In this example, we are going to examine a tree structure of directories and files. Also, there are users that own files and roles that can be assigned to users. Roles can have permissions on directory or files structures (here we model only canRead, as opposed to full rwx Unix permissions) and be nested. A more thorough example of modeling ACL structures can be found at How to Build Role-Based Access Control in SQL.

Find all files in the directory structure

In order to find all files contained in this structure, we need a variable length query that follows all contains relationships and retrieves the nodes at the other end of the leaf relationships.

MATCH ({ name: 'FileRoot' })-[:contains*0..]->(parentDir)-[:leaf]->(file)
RETURN file

resulting in:

file
2 rows

Node[10]{name:"File1"}

Node[9]{name:"File2"}

What files are owned by whom?

If we introduce the concept of ownership on files, we then can ask for the owners of the files we find — connected via owns relationships to file nodes.

MATCH ({ name: 'FileRoot' })-[:contains*0..]->()-[:leaf]->(file)<-[:owns]-(user)
RETURN file, user

Returning the owners of all files below the FileRoot node.

fileuser
2 rows

Node[9]{name:"File2"}

Node[6]{name:"User2"}

Node[10]{name:"File1"}

Node[7]{name:"User1"}

Who has access to a File?

If we now want to check what users have read access to all Files, and define our ACL as

  • The root directory has no access granted.
  • Any user having a role that has been granted canRead access to one of the parent folders of a File has read access.

In order to find users that can read any part of the parent folder hierarchy above the files, Cypher provides optional variable length path.

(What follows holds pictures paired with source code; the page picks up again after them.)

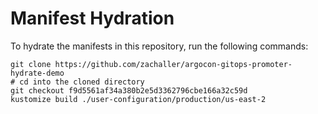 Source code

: # Manifest Hydration

To hydrate the manifests in this repository, run the following commands:

```shell
git clone https://github.com/zachaller/argocon-gitops-promoter-hydrate-demo
# cd into the cloned directory
git checkout f9d5561af34a380b2e5d3362796cbe166a32c59d
kustomize build ./user-configuration/production/us-east-2
```
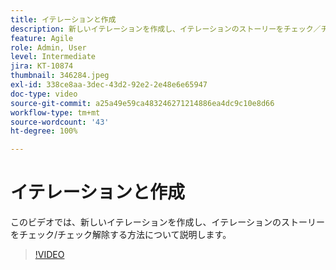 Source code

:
 ```yaml
---
title: イテレーションと作成
description: 新しいイテレーションを作成し、イテレーションのストーリーをチェック／チェック解除する方法について説明します。
feature: Agile
role: Admin, User
level: Intermediate
jira: KT-10874
thumbnail: 346284.jpeg
exl-id: 338ce8aa-3dec-43d2-92e2-2e48e6e65947
doc-type: video
source-git-commit: a25a49e59ca483246271214886ea4dc9c10e8d66
workflow-type: tm+mt
source-wordcount: '43'
ht-degree: 100%

---
```


# イテレーションと作成

このビデオでは、新しいイテレーションを作成し、イテレーションのストーリーをチェック/チェック解除する方法について説明します。

>[!VIDEO](https://video.tv.adobe.com/v/346284/?quality=12&learn=on)
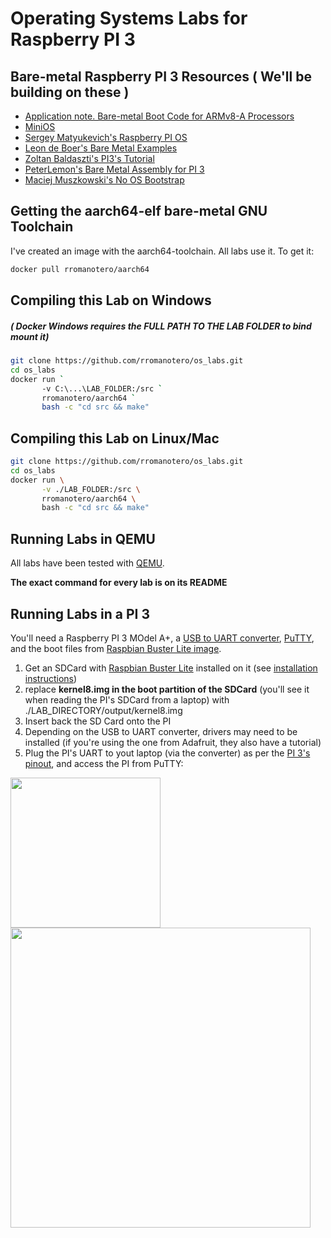 # Operating Systems Labs for Raspberry PI 3

## Bare-metal Raspberry PI 3 Resources ( We'll be building on these )
- [Application note. Bare-metal Boot Code for ARMv8-A Processors](http://infocenter.arm.com/help/topic/com.arm.doc.dai0527a/DAI0527A_baremetal_boot_code_for_ARMv8_A_processors.pdf)
- [MiniOS](https://github.com/rromanotero/minios)
- [Sergey Matyukevich's Raspberry PI OS](https://github.com/s-matyukevich/raspberry-pi-os/)
- [Leon de Boer's Bare Metal Examples](https://github.com/LdB-ECM/Raspberry-Pi/)
- [Zoltan Baldaszti's PI3's Tutorial](https://github.com/bztsrc/raspi3-tutorial)
- [PeterLemon's Bare Metal Assembly  for PI 3](https://github.com/PeterLemon/RaspberryPi)
- [Maciej Muszkowski's No OS Bootstrap](https://github.com/mmuszkow/NoOsBootstrap/)

## Getting the aarch64-elf bare-metal GNU Toolchain

I've created an image with the aarch64-toolchain. All labs use it. To get it:

```bash
docker pull rromanotero/aarch64
```

## Compiling this Lab on Windows
##### ( Docker Windows requires the FULL PATH TO THE LAB FOLDER to bind mount it)
```bash
git clone https://github.com/rromanotero/os_labs.git
cd os_labs
docker run `
       -v C:\...\LAB_FOLDER:/src `
       rromanotero/aarch64 `
       bash -c "cd src && make"
```   

## Compiling this Lab on Linux/Mac
```bash
git clone https://github.com/rromanotero/os_labs.git
cd os_labs
docker run \
       -v ./LAB_FOLDER:/src \
       rromanotero/aarch64 \
       bash -c "cd src && make"
```

## Running Labs in QEMU

All labs have been tested with [QEMU](https://www.qemu.org/download/).

**The exact command for every lab is on its README**

## Running Labs in a PI 3

You'll need a Raspberry PI 3 MOdel A+, a [USB to UART converter](https://www.adafruit.com/product/954), [PuTTY](https://www.putty.org/), and the boot files from [Raspbian Buster Lite image](https://www.raspberrypi.org/downloads/raspbian/).

1. Get an SDCard with [Raspbian Buster Lite](https://www.raspberrypi.org/downloads/raspbian/) installed on it (see [installation instructions](https://www.raspberrypi.org/documentation/installation/installing-images/README.md))
2. replace **kernel8.img in the boot partition of the SDCard** (you'll see it when reading the PI's SDCard from a laptop) with ./LAB_DIRECTORY/output/kernel8.img
3. Insert back the SD Card onto the PI
4. Depending on the USB to UART converter, drivers may need to be installed (if you're using the one from Adafruit, they also have a tutorial)
5. Plug the PI's UART to yout laptop (via the converter) as per the [PI 3's pinout](https://pi4j.com/1.1/pins/model-a-plus.html), and access the PI from PuTTY:

  <img src="https://github.com/rromanotero/os_labs/blob/master/images/lab_setup_a.jpg" width="240"/>
  <img src="https://github.com/rromanotero/os_labs/blob/master/images/lab_setup_b.png" width="480"/>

MATCH (file)<-[:leaf]-()<-[:contains*0..]-(dir)
OPTIONAL MATCH (dir)<-[:canRead]-(role)-[:member]->(readUser)
WHERE file.name =~ 'File.*'
RETURN file.name, dir.name, role.name, readUser.name

This will return the file, and the directory where the user has the canRead permission along with the user and their role.

file.namedir.namerole.namereadUser.name
9 rows

"File2"

"Desktop"

<null>

<null>

"File2"

"HomeU2"

<null>

<null>

"File2"

"Home"

<null>

<null>

"File2"

"FileRoot"

"SUDOers"

"Admin2"

"File2"

"FileRoot"

"SUDOers"

"Admin1"

"File1"

"HomeU1"

<null>

<null>

"File1"

"Home"

<null>

<null>

"File1"

"FileRoot"

"SUDOers"

"Admin2"

"File1"

"FileRoot"

"SUDOers"

"Admin1"

The results listed above contain null for optional path segments, which can be mitigated by either asking several queries or returning just the really needed values.